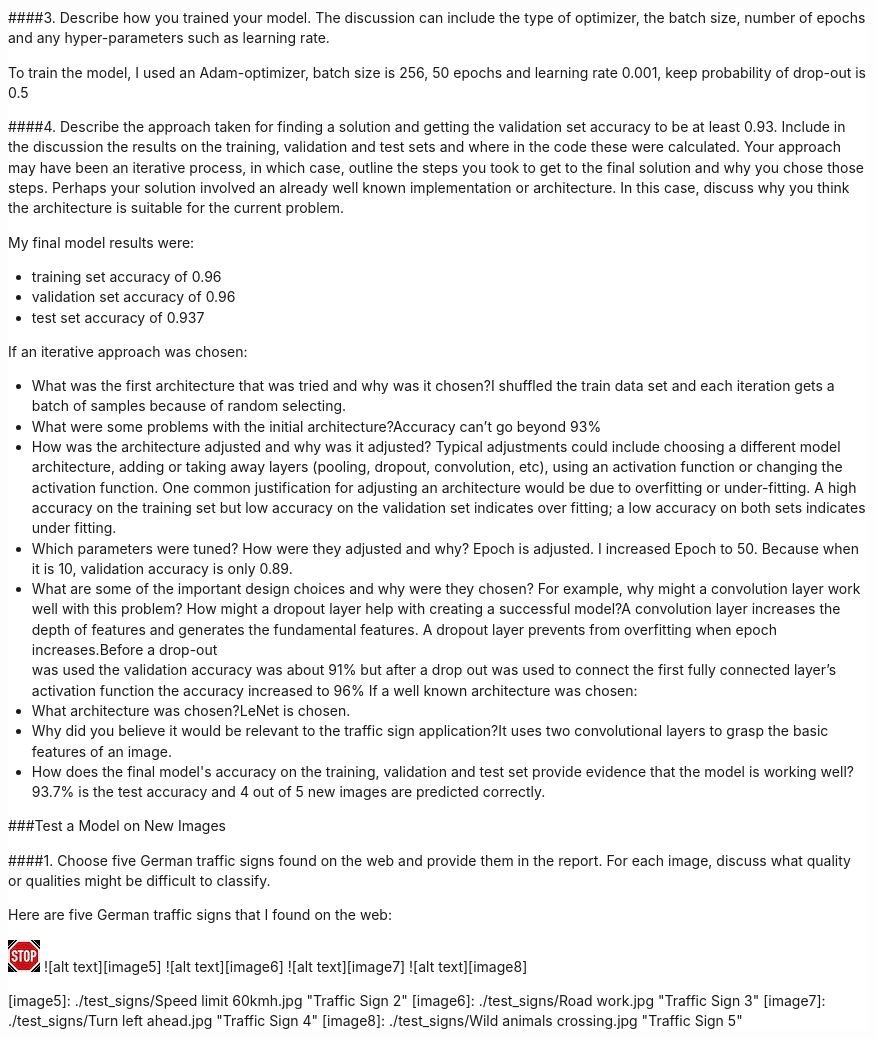 ####3. Describe how you trained your model. The discussion can include the type of optimizer, the batch size, number of epochs and any hyper-parameters such as learning rate.

To train the model, I used an Adam-optimizer, batch size is 256, 50 epochs and learning rate 0.001, keep probability of drop-out is 0.5

####4. Describe the approach taken for finding a solution and getting the validation set accuracy to be at least 0.93. Include in the discussion the results on the training, validation and test sets and where in the code these were calculated. Your approach may have been an iterative process, in which case, outline the steps you took to get to the final solution and why you chose those steps. Perhaps your solution involved an already well known implementation or architecture. In this case, discuss why you think the architecture is suitable for the current problem.

My final model results were:
* training set accuracy of 0.96
* validation set accuracy of 0.96 
* test set accuracy of 0.937

If an iterative approach was chosen:
* What was the first architecture that was tried and why was it chosen?I shuffled the train data set and each iteration gets a batch of samples because of random selecting.
* What were some problems with the initial architecture?Accuracy can’t go beyond 93%
* How was the architecture adjusted and why was it adjusted? Typical adjustments could include choosing a different model architecture, adding or taking away layers (pooling, dropout, convolution, etc), using an activation function or changing the activation function. One common justification for adjusting an architecture would be due to overfitting or under-fitting. A high accuracy on the training set but low accuracy on the validation set indicates over fitting; a low accuracy on both sets indicates under fitting.
* Which parameters were tuned? How were they adjusted and why? Epoch is adjusted. I increased Epoch to 50. Because when it is 10, validation accuracy is only 0.89. 
* What are some of the important design choices and why were they chosen? For example, why might a convolution layer work well with this problem? How might a dropout layer help with creating a successful model?A convolution layer increases the depth of features and generates the fundamental features. A dropout layer prevents from overfitting when epoch increases.Before a drop-out  
was used the validation accuracy was about 91% but after a drop out was used to connect the first fully connected layer’s activation function the accuracy increased to 96%
If a well known architecture was chosen:
* What architecture was chosen?LeNet is chosen.
* Why did you believe it would be relevant to the traffic sign application?It uses two convolutional layers to grasp the basic features of an image.
* How does the final model's accuracy on the training, validation and test set provide evidence that the model is working well? 93.7% is the test accuracy and 4 out of 5 new images are predicted correctly.
 

###Test a Model on New Images

####1. Choose five German traffic signs found on the web and provide them in the report. For each image, discuss what quality or qualities might be difficult to classify.

Here are five German traffic signs that I found on the web:

![alt text][image4] ![alt text][image5] ![alt text][image6] 
![alt text][image7] ![alt text][image8]


[//]: # (Image References)
[image1]: ./distOfclass.jpg "Visualization of classes of train dataset"
[image2]: ./grayscale.png "Grayscaling"
[image3]: ./normalization.png "Random Noise"
[image4]: ./test_signs/Stop.jpg "Traffic Sign 1"
[image5]: ./test_signs/Speed limit 60kmh.jpg "Traffic Sign 2"
[image6]: ./test_signs/Road work.jpg "Traffic Sign 3"
[image7]: ./test_signs/Turn left ahead.jpg "Traffic Sign 4"
[image8]: ./test_signs/Wild animals crossing.jpg "Traffic Sign 5"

- **What is needed**
Copy all the lines above that hold the string "five".

- **Solved problem**
####1. Choose five German traffic signs found on the web and provide them in the report. For each image, discuss what quality or qualities might be difficult to classify.
Here are five German traffic signs that I found on the web:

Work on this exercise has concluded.